The way back is the way forward

The saying goes that those who forget history are doomed to repeat it. To that I would add: or to forget how to. History can be a liberation.

I read a column today in The Globe and Mail... I forget who it was by, but the gist of it was a maudlin retreading of that tired old saw that it really didn’t matter how right we might be doing things in Canada, we’re joined at the hip by Fate to the United States and we’ll only be as well as it is sick.

Is that what we fought for as separate colonies in two continental wars? Is this why we finally came together to forge a new nation and common nationality a hundred and forty years ago? To imagine we have no future, no destiny, but that of the nation we’ve had to work so hard to remain distinct from?

A couple of weeks ago, I was in a used bookstore in rural Ontario. I came across a nice softcover book of Ontario’s history from 1610 to 1985. For the past week or so I’ve been reading it about half an hour in the mornings. And I came across some figures that were truly eye-opening.

In the middle of the 19th Century, before Confederation, the United Province of Canada (what had been Upper Canada and Lower Canada, and would become Ontario and Quebec respectively in Confederation) had a reciprocity agreement with the United States. Partly because they were sore at Britain for its conduct during the Civil War, and partly because they believed Canada’s separation from the US and adherence to the British Empire “unnatural” and only encouraged by reciprocity, the US unilaterally terminated the arrangement in 1866. And do you know what happened?

Canada promptly and obligingly curled up and died. Right?

Wrong.

Canada found other markets. And prospered.
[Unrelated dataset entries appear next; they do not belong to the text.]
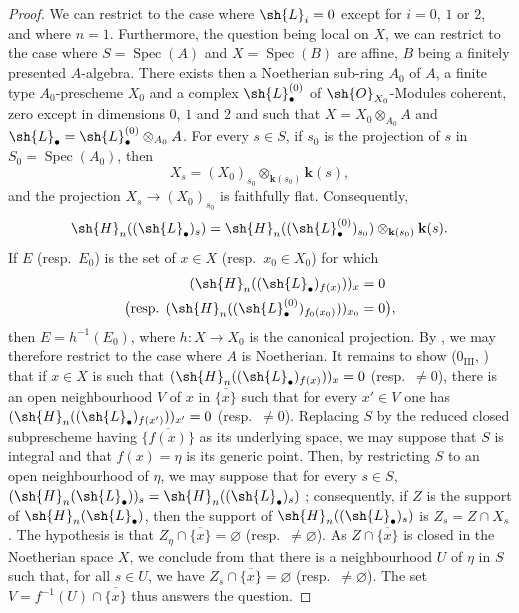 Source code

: \begin{proof}
\label{IV.9.9.6-proof}
We can restrict to the case where $\sh{L}_i=0$ except for $i=0$, $1$ or $2$, and where $n=1$.
Furthermore, the question being local on $X$, we can restrict to the case where $S=\operatorname{Spec}(A)$ and $X=\operatorname{Spec}(B)$ are affine, $B$ being a finitely presented $A$-algebra.
There exists then a Noetherian sub-ring $A_0$ of $A$, a finite type $A_0$-prescheme $X_0$ and a complex $\sh{L}_\bullet^{(0)}$ of $\sh{O}_{X_0}$-Modules coherent, zero except in dimensions $0$, $1$ and $2$ and such that $X=X_0\otimes_{A_0}A$ and $\sh{L}_\bullet=\sh{L}_\bullet^{(0)}\otimes_{A_0}A$.
For every $s\in S$, if $s_0$ is the projection of $s$ in $S_0=\operatorname{Spec}(A_0)$, then
\[
  X_s=(X_0)_{s_0}\otimes_{\mathbf{k}(s_0)}\mathbf{k}(s),
\]
and the projection $X_s\to(X_0)_{s_0}$ is faithfully flat.
Consequently,
\[
  \sh{H}_n((\sh{L}_\bullet)_s)
  =\sh{H}_n((\sh{L}_\bullet^{(0)})_{s_0})\otimes_{\mathbf{k}(s_0)}\mathbf{k}(s).
\]
If $E$ (resp.~$E_0$) is the set of $x\in X$ (resp.~$x_0\in X_0$) for which
\[
  \begin{aligned}
  (\sh{H}_n((\sh{L}_\bullet)_{f(x)}))_x&=0\\
  \bigl(\text{resp. }(\sh{H}_n((\sh{L}_\bullet^{(0)})_{f_0(x_0)}))_{x_0}&=0\bigr),
  \end{aligned}
\]
then $E=h^{-1}(E_0)$, where $h:X\to X_0$ is the canonical projection.
By , we may therefore restrict to the case where $A$ is Noetherian.
It remains to show ($0_{\mathrm{III}}$, ) that if $x\in X$ is such that $(\sh{H}_n((\sh{L}_\bullet)_{f(x)}))_x=0$ (resp.~$\neq 0$), there is an open neighbourhood $V$ of $x$ in $\overline{\{x\}}$ such that for every $x'\in V$ one has $(\sh{H}_n((\sh{L}_\bullet)_{f(x')}))_{x'}=0$ (resp.~$\neq 0$).
Replacing $S$ by the reduced closed subprescheme having $\overline{\{f(x)\}}$ as its underlying space, we may suppose that $S$ is integral and that $f(x)=\eta$ is its generic point.
Then, by restricting $S$ to an open neighbourhood of $\eta$, we may suppose that for every $s\in S$,
$(\sh{H}_n(\sh{L}_\bullet))_s=\sh{H}_n((\sh{L}_\bullet)_s)$ ; consequently, if $Z$ is the support of $\sh{H}_n(\sh{L}_\bullet)$, then the support of $\sh{H}_n((\sh{L}_\bullet)_s)$ is $Z_s=Z\cap X_s$ .
The hypothesis is that $Z_\eta\cap\overline{\{x\}}=\varnothing$ (resp.~$\neq\varnothing$).
As $Z\cap\overline{\{x\}}$ is closed in the Noetherian space $X$, we conclude from  that there is a neighbourhood $U$ of $\eta$ in $S$ such that, for all $s\in U$, we have $Z_s\cap\overline{\{x\}}=\varnothing$ (resp.~$\neq\varnothing$).
The set $V=f^{-1}(U)\cap\overline{\{x\}}$ thus answers the question.
\end{proof}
In an age before the first prop-engine freighter ever took the skies, before refrigeration and air conditioning, when rail and sail were still the only ways to get it from here to there, this country (or what was to become this country) turned away from the easy, lazy continental trade we’ve decided is the centre of the universe, and actually hustled and found markets elsewhere.

In 1870, 51% of all Canadian exports were going to the US, and only 38% was going to the United Kingdom (the balance going pretty much to the rest of the Empire). But by 1916, 61% of our export trade was going to the UK and only 27% to the US. Even by 1937, the figures were about even: 41% to the US and 38% to the UK.
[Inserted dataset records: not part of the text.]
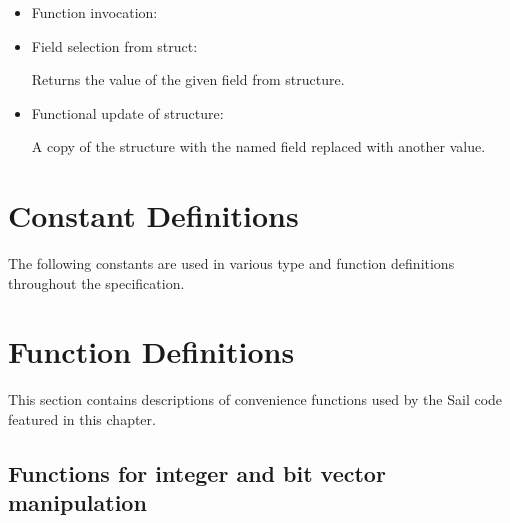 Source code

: \begin{itemize}
\item Function invocation:


\item Field selection from struct:


Returns the value of the given field from structure.

\item Functional update of structure:


A copy of the structure with the named field replaced with another value.

\end{itemize}

\section{Constant Definitions}
The following constants are used in various type and function definitions throughout the specification.

\medskip
\label{sailRISCVzxlen}
\sailRISCVtypecapAddrWidth{}
\sailRISCVtypecapLenWidth{}
\sailRISCVtypecapSizze{}
\sailRISCVtypecapBWidth{}


\section{Function Definitions}

This section contains descriptions of convenience functions used by the Sail code featured in this chapter.

\subsection*{Functions for integer and bit vector manipulation}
Now I’m not suggesting we can simply fall back on Mother England as our alternate to trade with the United States. But let’s remember... there’s a whole lot more to the world than just the United States, and if they’ve been rich and they’ve been close-by, that’s been convenient. But times change, and as they did before, so we must adapt. Our own history shows us what’s possible. If they could do it back then, with the incredible obstacles that time and distance represented for them, what right have we to fall back whining that the end of all good things is upon us? The EU is well-heeled, has nearly twice the number of consumers as the US, and looks upon us favourably (seal-clubbing notwithstanding; and we'll reserve comment here on fox hunting and bullfighting). China, India, and even much of South America are on the rise. These are places that will need our resources and can easily absorb the excess manufacturing output of a relatively smaller nation like ours. What I mean is, it really wouldn’t take that much of the world to pick up the slack the US is leaving behind for a country the size of Canada – if we’ll just get up off our asses and get in the game instead of moaning on the sidelines.

We did it before, and we can do it again. By all means, let’s wish the US well, but let’s not consign ourselves to the role of some Roman slave obliged to open his veins to share the fate of a humbled master. We have our own national life to lead, and our own stars to follow.

After all, wasn’t that the point in 1776, 1812, and 1867?